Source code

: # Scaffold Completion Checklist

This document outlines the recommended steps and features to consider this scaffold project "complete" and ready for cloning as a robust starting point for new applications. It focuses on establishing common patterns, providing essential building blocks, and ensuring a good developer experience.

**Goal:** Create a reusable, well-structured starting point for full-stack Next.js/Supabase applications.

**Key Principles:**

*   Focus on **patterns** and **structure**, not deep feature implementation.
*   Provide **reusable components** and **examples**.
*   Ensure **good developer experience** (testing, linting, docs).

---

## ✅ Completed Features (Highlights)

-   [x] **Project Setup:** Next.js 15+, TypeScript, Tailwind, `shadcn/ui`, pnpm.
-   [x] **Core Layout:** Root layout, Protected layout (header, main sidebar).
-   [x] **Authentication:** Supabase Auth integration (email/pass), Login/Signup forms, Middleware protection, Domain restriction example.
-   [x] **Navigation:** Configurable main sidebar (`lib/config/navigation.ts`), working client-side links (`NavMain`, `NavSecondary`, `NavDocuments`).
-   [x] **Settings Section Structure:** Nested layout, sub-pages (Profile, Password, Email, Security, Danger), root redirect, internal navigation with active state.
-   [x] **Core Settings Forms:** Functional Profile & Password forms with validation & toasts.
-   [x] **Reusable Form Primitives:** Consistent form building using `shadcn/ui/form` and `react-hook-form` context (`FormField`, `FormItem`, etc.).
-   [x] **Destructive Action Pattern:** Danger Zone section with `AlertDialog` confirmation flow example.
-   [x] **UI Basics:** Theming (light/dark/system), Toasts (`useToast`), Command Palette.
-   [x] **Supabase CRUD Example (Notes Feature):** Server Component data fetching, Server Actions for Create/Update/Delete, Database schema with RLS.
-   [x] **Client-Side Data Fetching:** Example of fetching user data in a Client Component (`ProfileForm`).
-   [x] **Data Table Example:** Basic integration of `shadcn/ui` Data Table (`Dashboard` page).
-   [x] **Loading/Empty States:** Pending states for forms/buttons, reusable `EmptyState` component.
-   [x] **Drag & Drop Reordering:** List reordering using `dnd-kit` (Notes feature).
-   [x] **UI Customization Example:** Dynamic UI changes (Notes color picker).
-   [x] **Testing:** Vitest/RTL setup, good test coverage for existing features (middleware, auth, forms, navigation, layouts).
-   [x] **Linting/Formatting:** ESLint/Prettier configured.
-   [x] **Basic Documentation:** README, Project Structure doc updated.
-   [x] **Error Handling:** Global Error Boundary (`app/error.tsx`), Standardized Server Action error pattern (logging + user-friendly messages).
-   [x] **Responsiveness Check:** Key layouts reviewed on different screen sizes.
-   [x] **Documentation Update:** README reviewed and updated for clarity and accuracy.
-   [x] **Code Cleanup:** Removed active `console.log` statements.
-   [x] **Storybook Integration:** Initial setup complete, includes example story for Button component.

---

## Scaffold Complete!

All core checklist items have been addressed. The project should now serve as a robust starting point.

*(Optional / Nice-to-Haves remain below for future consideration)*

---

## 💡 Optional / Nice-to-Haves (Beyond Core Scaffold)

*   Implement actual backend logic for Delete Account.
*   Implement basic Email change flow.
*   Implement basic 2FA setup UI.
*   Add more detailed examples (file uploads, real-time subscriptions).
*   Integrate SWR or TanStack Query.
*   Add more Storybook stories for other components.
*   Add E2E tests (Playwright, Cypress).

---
□ □ □ □ □ □ □
■ **EXERCISE INSTRUCTIONS**:
Which lines above hold the string "user"? Copy each of them.

■ **RESULT OF THIS TASK**:
-   [x] **Client-Side Data Fetching:** Example of fetching user data in a Client Component (`ProfileForm`).
-   [x] **Error Handling:** Global Error Boundary (`app/error.tsx`), Standardized Server Action error pattern (logging + user-friendly messages).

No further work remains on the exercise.